________________ CM . . . . Volume XII Number 7 . . . .November 25, 2005


Rosie’s Dream Cape.

Zelda Freedman. Illustrated by Silvana Bevilacqua.
Vancouver, BC: Ronsdale Press, 2005.
113 pp., pbk., $8.95.
ISBN 1-55380-025-7.

Subject Headings:
Child labor-Ontario-Toronto-Juvenile fiction.
Immigrants-Ontario-Toronto-Juvenile fiction.

Grades 4-6 / Ages 9-11.

Review by Harriet Zaidman.




"Faster," growled Yitzy, the boss of the sweatshop. "Quit wasting time, and don't steal the scraps. They aren't your business." He slammed his fist on Rosie's sewing table. "In my factory you follow my rules. You understand?"

Rosie's eyes were glued to her sewing machine. "I understand,"she said softly.

Her hands trembled. She squinted and pulled the red thread through the hole in the needle. Her heart thumped. She rubbed the dark circles under her eyes. She tossed her long, frizzy braid over her shoulder. She looked younger than eleven.
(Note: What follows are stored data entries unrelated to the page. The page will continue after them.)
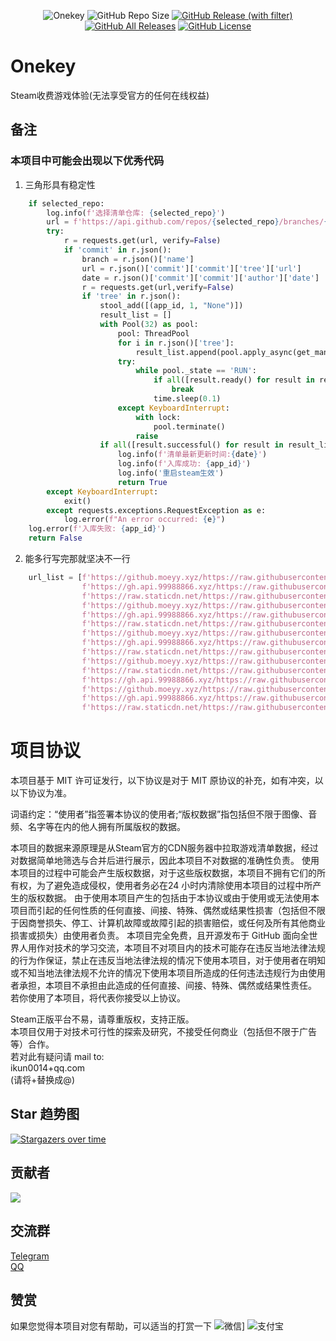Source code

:<div align="center">

![Onekey](https://socialify.git.ci/ikun0014/Onekey/image?description=1&font=Inter&forks=1&issues=1&language=1&name=1&owner=1&pulls=1&stargazers=1&theme=Auto)
![GitHub Repo Size](https://img.shields.io/github/repo-size/ikun0014/Onekey?style=for-the-badge)
[![GitHub Release (with filter)](https://img.shields.io/github/v/release/ikun0014/Onekey?style=for-the-badge)](https://github.com/ikun0014/Onekey/releases/latest)
[![GitHub All Releases](https://img.shields.io/github/downloads/ikun0014/Onekey/total?style=for-the-badge&color=violet)](https://github.com/ikun0014/Onekey/releases)
[![GitHub License](https://img.shields.io/github/license/ikun0014/Onekey?style=for-the-badge)](https://github.com/ikun0014/Onekey/blob/main/LICENSE)

</div>

# Onekey
Steam收费游戏体验(无法享受官方的任何在线权益)  

## 备注
### 本项目中可能会出现以下优秀代码

1. 三角形具有稳定性
```python
    if selected_repo:
        log.info(f'选择清单仓库: {selected_repo}')
        url = f'https://api.github.com/repos/{selected_repo}/branches/{app_id}'
        try:
            r = requests.get(url, verify=False)
            if 'commit' in r.json():
                branch = r.json()['name']
                url = r.json()['commit']['commit']['tree']['url']
                date = r.json()['commit']['commit']['author']['date']
                r = requests.get(url,verify=False)
                if 'tree' in r.json():
                    stool_add([(app_id, 1, "None")])
                    result_list = []
                    with Pool(32) as pool:
                        pool: ThreadPool
                        for i in r.json()['tree']:
                            result_list.append(pool.apply_async(get_manifest, (branch, i['path'], get_steam_path(), app_id)))
                        try:
                            while pool._state == 'RUN':
                                if all([result.ready() for result in result_list]):
                                    break
                                time.sleep(0.1)
                        except KeyboardInterrupt:
                            with lock:
                                pool.terminate()
                            raise
                    if all([result.successful() for result in result_list]):
                        log.info(f'清单最新更新时间:{date}')
                        log.info(f'入库成功: {app_id}')
                        log.info('重启steam生效')
                        return True
        except KeyboardInterrupt:
            exit()
        except requests.exceptions.RequestException as e:
            log.error(f"An error occurred: {e}")
    log.error(f'入库失败: {app_id}')
    return False
```

2. 能多行写完那就坚决不一行
```python
    url_list = [f'https://github.moeyy.xyz/https://raw.githubusercontent.com/BlankTMing/ManifestAutoUpdate/{branch}/{path}',
                f'https://gh.api.99988866.xyz/https://raw.githubusercontent.com/BlankTMing/ManifestAutoUpdate/{branch}/{path}',
                f'https://raw.staticdn.net/https://raw.githubusercontent.com/BlankTMing/ManifestAutoUpdate/{branch}/{path}',
                f'https://github.moeyy.xyz/https://raw.githubusercontent.com/lls7890/Repository/{branch}/{path}',
                f'https://gh.api.99988866.xyz/https://raw.githubusercontent.com/lls7890/Repository/{branch}/{path}',
                f'https://raw.staticdn.net/https://raw.githubusercontent.com/lls7890/Repository/{branch}/{path}',
                f'https://github.moeyy.xyz/https://raw.githubusercontent.com/isKoi/Manifest-AutoUpdate/{branch}/{path}',
                f'https://gh.api.99988866.xyz/https://raw.githubusercontent.com/isKoi/Manifest-AutoUpdate/{branch}/{path}',
                f'https://raw.staticdn.net/https://raw.githubusercontent.com/isKoi/Manifest-AutoUpdate/{branch}/{path}',
                f'https://github.moeyy.xyz/https://raw.githubusercontent.com/qwq-xinkeng/awaqwqmain/{branch}/{path}',
                f'https://raw.staticdn.net/https://raw.githubusercontent.com/qwq-xinkeng/awaqwqmain/{branch}/{path}',
                f'https://gh.api.99988866.xyz/https://raw.githubusercontent.com/qwq-xinkeng/awaqwqmain/{branch}/{path}',
                f'https://github.moeyy.xyz/https://raw.githubusercontent.com/Onekey-Project/Manifest-AutoUpdate/{branch}/{path}',
                f'https://gh.api.99988866.xyz/https://raw.githubusercontent.com/Onekey-Project/Manifest-AutoUpdate/{branch}/{path}',
                f'https://raw.staticdn.net/https://raw.githubusercontent.com/Onekey-Project/Manifest-AutoUpdate/{branch}/{path}']
```

# 项目协议
本项目基于 MIT 许可证发行，以下协议是对于 MIT 原协议的补充，如有冲突，以以下协议为准。

词语约定：“使用者”指签署本协议的使用者;“版权数据”指包括但不限于图像、音频、名字等在内的他人拥有所属版权的数据。

本项目的数据来源原理是从Steam官方的CDN服务器中拉取游戏清单数据，经过对数据简单地筛选与合并后进行展示，因此本项目不对数据的准确性负责。
使用本项目的过程中可能会产生版权数据，对于这些版权数据，本项目不拥有它们的所有权，为了避免造成侵权，使用者务必在24 小时内清除使用本项目的过程中所产生的版权数据。
由于使用本项目产生的包括由于本协议或由于使用或无法使用本项目而引起的任何性质的任何直接、间接、特殊、偶然或结果性损害（包括但不限于因商誉损失、停工、计算机故障或故障引起的损害赔偿，或任何及所有其他商业损害或损失）由使用者负责。
本项目完全免费，且开源发布于 GitHub 面向全世界人用作对技术的学习交流，本项目不对项目内的技术可能存在违反当地法律法规的行为作保证，禁止在违反当地法律法规的情况下使用本项目，对于使用者在明知或不知当地法律法规不允许的情况下使用本项目所造成的任何违法违规行为由使用者承担，本项目不承担由此造成的任何直接、间接、特殊、偶然或结果性责任。
若你使用了本项目，将代表你接受以上协议。

Steam正版平台不易，请尊重版权，支持正版。  
本项目仅用于对技术可行性的探索及研究，不接受任何商业（包括但不限于广告等）合作。  
若对此有疑问请 mail to:  
ikun0014+qq.com  
(请将+替换成@)

## Star 趋势图

[![Stargazers over time](https://starchart.cc/ikun0014/Onekey.svg)](https://starchart.cc/ikun0014/Onekey)

## 贡献者

<a href="https://github.com/ikun0014/Onekey/graphs/contributors">
  <img src="https://contrib.rocks/image?repo=ikun0014/Onekey" />
</a>

## 交流群
[Telegram](https://t.me/OnekeyProject)  
[QQ](https://qm.qq.com/cgi-bin/qm/qr?k=LIGCgexM7pKDdAzOYYt48-q3MKEJ86zQ&jump_from=webapi&authKey=phTpxY5oXbshlXPnxvgE1fgEq5jORww2Z77Wytdlfzc+gllkXNOq8SZYXgdVWjLU)

## 赞赏
如果您觉得本项目对您有帮助，可以适当的打赏一下
![微信](https://github.com/Onekey-Project/Onekey/blob/main/wx.png)]
![支付宝](https://github.com/Onekey-Project/Onekey/blob/main/zfb.jpg)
Rosie Swedlove's true story is told lovingly and faithfully in this fictionalized account by her daughter, Zelda Freedman. It is an immigrant story as well as a Canadian story - people swept up in the maelstrom of world politics and deposited on foreign shores where they picked up the pieces and did whatever they could to survive.

      Rosie lives with her grandmother, Bubba Sarah, over a flower shop in Kensington Market in Toronto, a place where Russian Jewish immigrants congregated. Her mother, a prominent ballet dancer in Odessa, Russia, had been arrested and probably murdered by Cossacks, the notoriously brutal soldiers who were unleashed by the Czars to terrorize the population. The anti-Semitic sentiments of Russian society made Jews a constant target, and so Rosie and her grandmother fled to Canada.

      Now Rosie, at age 11, must work to support her aged and infirm grandmother. Education is not a possibility. She not only earns money to pay the rent but buys the groceries and does the chores. Rosie must toil long hours, six days a week in the shmatteh (garment) trade, sewing fine items for rich ladies to wear to the Royal Alexandra Theatre. Her boss and co-workers are also Jewish. Rosie suffers abuse at their hands, although the boss and one worker finally rally to support her against the lies of one of the other sewers.

      Freedman has captured very well the sights and sounds of the sewing factory in the nineteen teens and twenties. Her descriptions of Yitzy, her co-workers Fenya and Gitel, are very real. Their dialogue, from Yitzy's grunts to Fenya's taunts, will resonate with anyone who knew people from that era. The dangerous working conditions in the factory reflect the horrid and sometimes deadly situation in which "girls" toiled for decades. Rosie's yearnings to attend the ballet at the Royal Alexandra Theatre were the same as many of those disenfranchised by poverty. Her dream cape represents her past and her hopes for the future.

      Rosie's dilemma over the cape makes her grow as a character, advancing the plot and creating the possibility for resolution.

     Rosie's Dream Cape is a Canadian girl story, accurately and honestly told, informative and interesting.


Harriet Zaidman is a teacher-librarian in Winnipeg, MB.